== Source material ==

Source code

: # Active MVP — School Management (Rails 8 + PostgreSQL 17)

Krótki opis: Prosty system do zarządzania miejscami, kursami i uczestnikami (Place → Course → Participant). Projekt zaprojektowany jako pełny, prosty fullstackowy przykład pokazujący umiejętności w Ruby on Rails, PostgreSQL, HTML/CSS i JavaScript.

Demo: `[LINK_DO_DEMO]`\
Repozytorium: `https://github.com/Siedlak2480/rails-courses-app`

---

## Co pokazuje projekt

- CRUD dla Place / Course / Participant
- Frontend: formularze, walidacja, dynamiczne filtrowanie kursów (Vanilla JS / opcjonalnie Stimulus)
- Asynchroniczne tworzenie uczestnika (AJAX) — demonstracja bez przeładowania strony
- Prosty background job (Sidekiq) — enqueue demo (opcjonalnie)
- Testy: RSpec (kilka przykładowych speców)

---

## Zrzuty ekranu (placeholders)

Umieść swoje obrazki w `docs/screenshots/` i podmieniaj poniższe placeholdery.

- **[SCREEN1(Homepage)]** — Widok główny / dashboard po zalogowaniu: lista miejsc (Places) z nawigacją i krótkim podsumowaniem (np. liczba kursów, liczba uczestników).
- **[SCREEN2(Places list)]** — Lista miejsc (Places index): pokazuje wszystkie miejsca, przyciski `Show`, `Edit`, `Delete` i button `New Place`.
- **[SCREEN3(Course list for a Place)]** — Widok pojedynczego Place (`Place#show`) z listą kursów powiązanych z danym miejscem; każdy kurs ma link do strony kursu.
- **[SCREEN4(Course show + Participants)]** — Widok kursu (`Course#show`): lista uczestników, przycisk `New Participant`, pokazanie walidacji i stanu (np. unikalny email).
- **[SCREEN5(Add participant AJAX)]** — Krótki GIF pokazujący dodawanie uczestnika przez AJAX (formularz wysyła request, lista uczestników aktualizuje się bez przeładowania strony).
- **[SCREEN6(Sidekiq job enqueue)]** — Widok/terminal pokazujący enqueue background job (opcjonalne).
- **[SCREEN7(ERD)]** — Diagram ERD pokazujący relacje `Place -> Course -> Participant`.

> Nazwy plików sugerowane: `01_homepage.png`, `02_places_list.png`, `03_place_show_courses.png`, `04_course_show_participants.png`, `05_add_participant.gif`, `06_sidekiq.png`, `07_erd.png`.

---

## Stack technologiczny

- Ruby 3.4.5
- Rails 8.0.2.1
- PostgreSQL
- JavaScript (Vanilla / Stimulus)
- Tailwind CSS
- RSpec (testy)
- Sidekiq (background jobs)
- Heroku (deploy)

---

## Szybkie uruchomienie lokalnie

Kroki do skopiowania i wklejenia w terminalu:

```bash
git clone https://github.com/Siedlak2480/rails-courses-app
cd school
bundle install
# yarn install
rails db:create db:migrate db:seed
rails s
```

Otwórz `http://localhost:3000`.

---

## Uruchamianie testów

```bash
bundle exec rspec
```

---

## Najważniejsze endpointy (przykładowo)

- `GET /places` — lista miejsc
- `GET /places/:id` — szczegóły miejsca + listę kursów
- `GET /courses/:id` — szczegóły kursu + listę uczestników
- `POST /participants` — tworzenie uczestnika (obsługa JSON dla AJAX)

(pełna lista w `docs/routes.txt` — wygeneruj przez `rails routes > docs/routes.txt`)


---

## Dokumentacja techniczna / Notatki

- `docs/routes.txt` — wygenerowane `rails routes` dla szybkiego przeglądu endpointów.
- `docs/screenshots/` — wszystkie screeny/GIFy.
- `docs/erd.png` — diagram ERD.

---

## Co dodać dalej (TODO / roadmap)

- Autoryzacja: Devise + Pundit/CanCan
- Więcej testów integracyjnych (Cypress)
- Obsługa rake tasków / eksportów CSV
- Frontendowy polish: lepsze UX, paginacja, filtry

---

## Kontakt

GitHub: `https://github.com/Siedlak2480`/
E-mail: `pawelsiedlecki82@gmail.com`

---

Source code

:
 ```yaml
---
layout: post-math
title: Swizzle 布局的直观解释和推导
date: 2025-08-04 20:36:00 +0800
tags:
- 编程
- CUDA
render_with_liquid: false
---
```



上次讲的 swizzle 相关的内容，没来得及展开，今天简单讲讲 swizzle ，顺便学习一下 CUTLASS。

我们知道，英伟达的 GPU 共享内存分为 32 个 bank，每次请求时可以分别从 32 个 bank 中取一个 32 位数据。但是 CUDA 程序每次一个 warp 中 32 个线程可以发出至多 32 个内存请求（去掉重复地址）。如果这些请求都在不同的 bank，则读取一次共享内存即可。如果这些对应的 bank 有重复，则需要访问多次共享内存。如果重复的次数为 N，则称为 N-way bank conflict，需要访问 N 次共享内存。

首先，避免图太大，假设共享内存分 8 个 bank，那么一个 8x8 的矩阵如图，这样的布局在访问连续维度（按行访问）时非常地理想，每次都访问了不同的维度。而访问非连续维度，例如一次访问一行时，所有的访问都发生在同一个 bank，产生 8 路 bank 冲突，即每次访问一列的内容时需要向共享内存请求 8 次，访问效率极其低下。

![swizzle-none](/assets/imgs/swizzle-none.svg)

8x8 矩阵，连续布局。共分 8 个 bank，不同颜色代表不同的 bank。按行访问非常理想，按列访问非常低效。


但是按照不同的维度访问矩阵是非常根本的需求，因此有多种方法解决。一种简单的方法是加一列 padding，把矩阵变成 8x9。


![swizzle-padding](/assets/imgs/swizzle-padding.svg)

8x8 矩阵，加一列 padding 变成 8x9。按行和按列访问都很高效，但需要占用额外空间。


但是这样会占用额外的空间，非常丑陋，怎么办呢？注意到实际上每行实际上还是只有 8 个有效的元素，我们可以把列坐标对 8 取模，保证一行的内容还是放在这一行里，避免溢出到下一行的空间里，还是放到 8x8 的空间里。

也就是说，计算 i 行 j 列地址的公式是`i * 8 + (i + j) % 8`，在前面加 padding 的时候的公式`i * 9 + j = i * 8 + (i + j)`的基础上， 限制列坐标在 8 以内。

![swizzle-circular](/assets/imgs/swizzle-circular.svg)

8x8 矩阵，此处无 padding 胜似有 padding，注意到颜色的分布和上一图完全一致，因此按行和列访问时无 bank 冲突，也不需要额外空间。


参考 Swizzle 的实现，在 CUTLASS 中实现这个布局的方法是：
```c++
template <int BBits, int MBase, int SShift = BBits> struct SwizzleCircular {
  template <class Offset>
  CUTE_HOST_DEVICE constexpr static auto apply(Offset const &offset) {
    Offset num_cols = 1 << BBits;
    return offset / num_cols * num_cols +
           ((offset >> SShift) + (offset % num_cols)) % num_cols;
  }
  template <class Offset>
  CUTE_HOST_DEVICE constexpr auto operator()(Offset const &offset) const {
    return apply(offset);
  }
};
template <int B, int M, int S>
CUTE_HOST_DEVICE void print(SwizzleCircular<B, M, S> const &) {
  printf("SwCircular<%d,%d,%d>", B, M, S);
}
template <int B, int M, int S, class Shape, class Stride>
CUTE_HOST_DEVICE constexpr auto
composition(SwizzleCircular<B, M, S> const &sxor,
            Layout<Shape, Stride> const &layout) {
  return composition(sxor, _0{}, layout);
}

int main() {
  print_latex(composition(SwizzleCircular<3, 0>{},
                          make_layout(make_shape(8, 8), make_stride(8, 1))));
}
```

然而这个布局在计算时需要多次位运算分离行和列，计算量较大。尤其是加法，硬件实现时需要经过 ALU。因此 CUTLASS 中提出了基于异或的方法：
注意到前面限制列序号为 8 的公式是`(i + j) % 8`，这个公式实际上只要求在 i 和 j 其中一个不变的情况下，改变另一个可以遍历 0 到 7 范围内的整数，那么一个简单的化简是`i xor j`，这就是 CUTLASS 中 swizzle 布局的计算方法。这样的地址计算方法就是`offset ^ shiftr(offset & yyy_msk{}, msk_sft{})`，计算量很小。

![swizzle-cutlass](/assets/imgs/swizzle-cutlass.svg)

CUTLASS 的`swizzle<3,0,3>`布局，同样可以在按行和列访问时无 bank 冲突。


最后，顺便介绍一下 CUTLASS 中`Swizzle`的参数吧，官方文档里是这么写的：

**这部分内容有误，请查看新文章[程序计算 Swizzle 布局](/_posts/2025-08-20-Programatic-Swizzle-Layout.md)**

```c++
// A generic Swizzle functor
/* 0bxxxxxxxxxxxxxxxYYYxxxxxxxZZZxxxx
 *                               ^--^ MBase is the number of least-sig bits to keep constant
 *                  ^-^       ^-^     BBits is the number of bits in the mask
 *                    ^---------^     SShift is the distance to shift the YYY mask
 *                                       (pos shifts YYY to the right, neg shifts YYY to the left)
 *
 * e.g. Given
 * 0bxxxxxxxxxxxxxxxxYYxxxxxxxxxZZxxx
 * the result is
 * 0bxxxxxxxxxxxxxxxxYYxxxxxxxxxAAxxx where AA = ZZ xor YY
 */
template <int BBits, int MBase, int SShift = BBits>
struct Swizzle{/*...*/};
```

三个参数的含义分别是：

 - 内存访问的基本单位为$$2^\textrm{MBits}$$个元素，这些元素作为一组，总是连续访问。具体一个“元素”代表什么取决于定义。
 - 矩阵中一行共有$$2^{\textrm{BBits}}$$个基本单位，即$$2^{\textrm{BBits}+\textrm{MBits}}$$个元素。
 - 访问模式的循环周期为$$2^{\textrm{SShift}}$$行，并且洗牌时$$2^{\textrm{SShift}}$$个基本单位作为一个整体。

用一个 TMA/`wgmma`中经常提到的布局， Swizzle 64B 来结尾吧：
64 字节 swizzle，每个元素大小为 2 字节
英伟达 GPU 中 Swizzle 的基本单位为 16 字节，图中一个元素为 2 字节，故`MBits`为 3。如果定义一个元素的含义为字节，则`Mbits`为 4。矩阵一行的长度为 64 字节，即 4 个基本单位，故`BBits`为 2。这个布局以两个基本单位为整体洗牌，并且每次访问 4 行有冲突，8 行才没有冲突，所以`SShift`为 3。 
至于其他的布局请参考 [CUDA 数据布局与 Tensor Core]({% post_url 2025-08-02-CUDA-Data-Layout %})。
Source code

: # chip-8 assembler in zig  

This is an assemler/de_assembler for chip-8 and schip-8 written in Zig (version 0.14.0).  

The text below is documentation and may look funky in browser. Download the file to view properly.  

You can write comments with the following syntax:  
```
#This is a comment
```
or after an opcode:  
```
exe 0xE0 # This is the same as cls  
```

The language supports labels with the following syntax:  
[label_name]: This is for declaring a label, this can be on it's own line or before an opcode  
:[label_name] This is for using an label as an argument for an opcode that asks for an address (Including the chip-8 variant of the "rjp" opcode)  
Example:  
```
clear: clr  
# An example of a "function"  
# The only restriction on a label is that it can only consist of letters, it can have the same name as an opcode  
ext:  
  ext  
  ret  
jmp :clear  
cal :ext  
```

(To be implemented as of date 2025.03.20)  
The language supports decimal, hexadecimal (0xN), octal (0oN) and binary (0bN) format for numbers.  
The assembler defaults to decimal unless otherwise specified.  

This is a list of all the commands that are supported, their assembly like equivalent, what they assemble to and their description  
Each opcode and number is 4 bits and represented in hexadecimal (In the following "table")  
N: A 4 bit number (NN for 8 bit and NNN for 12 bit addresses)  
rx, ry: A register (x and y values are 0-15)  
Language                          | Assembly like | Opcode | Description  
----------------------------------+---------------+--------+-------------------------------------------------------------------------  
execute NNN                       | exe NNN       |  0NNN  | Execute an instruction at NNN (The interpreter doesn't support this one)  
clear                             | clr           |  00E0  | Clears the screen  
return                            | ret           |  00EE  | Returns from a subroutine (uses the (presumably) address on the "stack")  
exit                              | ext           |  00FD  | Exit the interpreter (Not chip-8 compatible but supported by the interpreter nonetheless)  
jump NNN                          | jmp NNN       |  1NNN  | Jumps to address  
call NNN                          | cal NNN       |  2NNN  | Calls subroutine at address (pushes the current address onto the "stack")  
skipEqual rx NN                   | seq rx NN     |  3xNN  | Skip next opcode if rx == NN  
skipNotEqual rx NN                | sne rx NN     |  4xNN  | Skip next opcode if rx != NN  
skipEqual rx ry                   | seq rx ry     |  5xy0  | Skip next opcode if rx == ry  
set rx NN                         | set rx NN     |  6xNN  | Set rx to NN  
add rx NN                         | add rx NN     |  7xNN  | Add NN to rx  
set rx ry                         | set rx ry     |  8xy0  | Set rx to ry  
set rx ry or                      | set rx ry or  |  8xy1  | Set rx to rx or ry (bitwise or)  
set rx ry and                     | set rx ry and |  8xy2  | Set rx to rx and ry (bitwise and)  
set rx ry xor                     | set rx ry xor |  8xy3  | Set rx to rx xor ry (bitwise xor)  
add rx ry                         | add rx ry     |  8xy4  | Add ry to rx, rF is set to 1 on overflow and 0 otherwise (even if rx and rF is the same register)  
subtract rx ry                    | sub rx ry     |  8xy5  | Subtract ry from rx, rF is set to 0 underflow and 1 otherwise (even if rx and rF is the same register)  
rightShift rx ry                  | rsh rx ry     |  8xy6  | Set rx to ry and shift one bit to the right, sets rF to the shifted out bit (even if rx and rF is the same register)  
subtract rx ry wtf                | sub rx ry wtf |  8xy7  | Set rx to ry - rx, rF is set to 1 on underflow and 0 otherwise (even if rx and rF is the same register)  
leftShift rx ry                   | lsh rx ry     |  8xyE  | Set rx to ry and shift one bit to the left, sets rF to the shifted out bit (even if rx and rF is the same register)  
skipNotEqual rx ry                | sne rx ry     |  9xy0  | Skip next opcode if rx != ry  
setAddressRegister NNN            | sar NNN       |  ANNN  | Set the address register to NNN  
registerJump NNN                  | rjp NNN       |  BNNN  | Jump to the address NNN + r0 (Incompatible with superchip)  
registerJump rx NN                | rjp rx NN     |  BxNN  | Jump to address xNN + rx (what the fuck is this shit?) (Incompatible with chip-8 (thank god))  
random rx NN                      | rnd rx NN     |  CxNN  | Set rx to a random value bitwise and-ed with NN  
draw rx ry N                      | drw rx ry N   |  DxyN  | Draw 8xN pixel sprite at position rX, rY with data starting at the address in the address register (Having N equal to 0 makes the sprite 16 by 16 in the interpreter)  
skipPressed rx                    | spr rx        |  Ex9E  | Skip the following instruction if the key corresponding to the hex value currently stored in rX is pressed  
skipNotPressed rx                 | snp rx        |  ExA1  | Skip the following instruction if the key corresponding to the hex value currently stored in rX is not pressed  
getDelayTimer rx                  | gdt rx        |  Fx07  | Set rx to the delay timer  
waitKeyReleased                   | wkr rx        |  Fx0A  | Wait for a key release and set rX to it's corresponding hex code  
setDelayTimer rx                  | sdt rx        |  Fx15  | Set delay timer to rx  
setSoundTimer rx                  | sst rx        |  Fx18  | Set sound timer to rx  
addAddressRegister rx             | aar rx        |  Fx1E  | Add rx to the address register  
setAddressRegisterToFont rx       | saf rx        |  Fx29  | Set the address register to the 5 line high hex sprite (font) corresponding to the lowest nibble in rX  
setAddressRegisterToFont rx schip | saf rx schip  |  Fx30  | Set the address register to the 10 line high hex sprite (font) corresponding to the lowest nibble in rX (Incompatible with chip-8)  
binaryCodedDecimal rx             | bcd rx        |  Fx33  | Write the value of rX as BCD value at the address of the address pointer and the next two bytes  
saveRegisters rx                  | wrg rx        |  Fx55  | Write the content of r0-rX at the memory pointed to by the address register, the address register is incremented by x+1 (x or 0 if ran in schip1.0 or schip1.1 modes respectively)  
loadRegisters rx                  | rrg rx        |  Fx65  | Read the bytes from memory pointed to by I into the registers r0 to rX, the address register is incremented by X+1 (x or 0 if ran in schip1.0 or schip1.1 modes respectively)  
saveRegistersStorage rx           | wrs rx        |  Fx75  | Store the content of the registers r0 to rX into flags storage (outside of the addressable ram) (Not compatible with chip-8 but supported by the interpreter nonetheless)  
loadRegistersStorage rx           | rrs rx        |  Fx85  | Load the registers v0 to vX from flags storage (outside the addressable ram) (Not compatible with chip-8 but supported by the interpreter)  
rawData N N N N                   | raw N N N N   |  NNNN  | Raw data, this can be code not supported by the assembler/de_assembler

===

> **What you will do**:
Look through the listing above. Pick out each line with "SwizzleCircular" and copy it.

> **Exercise output**:
template <int BBits, int MBase, int SShift = BBits> struct SwizzleCircular {
CUTE_HOST_DEVICE void print(SwizzleCircular<B, M, S> const &) {
composition(SwizzleCircular<B, M, S> const &sxor,
  print_latex(composition(SwizzleCircular<3, 0>{},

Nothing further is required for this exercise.